AIM OF THE TASK ▸
Gather, from the data below, each line in which the word "correct" occurs.

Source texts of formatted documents
- - - - -

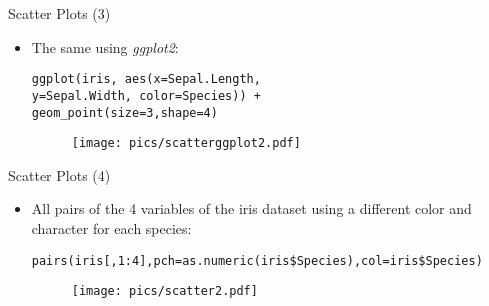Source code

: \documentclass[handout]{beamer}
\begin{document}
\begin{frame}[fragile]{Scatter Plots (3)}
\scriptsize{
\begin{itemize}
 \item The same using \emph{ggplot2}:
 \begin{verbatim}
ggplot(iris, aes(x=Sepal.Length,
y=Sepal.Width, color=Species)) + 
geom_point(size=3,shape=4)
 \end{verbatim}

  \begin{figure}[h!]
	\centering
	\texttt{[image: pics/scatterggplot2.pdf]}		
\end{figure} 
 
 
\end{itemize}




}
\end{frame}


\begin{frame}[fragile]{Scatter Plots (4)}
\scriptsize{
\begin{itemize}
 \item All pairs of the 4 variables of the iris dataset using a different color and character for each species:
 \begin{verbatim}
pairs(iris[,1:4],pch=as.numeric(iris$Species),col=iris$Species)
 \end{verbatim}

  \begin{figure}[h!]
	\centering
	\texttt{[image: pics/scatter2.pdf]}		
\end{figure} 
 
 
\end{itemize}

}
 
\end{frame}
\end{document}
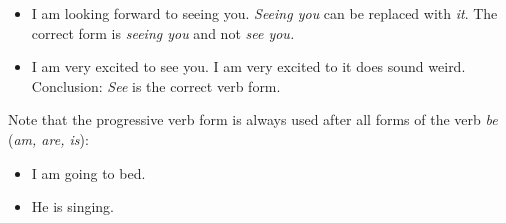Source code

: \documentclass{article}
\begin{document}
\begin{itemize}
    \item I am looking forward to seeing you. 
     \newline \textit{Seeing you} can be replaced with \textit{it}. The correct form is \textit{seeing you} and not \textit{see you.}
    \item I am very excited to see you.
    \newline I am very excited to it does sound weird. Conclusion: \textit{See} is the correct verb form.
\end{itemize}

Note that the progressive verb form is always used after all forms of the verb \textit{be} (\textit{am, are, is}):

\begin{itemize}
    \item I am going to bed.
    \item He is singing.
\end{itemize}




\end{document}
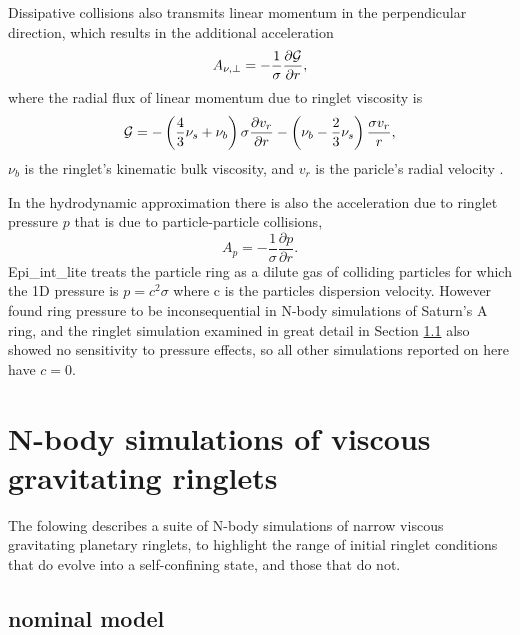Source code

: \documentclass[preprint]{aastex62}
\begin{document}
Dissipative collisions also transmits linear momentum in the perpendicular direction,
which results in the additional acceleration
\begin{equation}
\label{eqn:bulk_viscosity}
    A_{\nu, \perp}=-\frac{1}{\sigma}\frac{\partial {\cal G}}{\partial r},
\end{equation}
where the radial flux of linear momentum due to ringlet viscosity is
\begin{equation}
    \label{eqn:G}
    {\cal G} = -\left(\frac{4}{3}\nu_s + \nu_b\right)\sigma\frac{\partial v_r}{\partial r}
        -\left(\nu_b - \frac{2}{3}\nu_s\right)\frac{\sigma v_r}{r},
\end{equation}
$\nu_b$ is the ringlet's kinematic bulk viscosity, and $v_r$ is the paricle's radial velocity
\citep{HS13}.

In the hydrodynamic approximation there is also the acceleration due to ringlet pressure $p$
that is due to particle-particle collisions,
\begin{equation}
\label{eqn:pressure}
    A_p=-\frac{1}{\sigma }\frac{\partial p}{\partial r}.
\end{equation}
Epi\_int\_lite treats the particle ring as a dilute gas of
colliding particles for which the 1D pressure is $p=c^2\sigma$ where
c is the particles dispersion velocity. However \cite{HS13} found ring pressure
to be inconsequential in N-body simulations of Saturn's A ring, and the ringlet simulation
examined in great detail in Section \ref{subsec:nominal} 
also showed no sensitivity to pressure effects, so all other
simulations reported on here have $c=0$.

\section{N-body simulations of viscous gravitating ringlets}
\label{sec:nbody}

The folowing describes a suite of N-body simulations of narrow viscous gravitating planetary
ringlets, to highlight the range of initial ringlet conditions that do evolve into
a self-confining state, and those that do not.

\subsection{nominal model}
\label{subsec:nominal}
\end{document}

- - - - -

SOLUTION TO THE PROBLEM ▸
     \newline \textit{Seeing you} can be replaced with \textit{it}. The correct form is \textit{seeing you} and not \textit{see you.}
    \newline I am very excited to it does sound weird. Conclusion: \textit{See} is the correct verb form.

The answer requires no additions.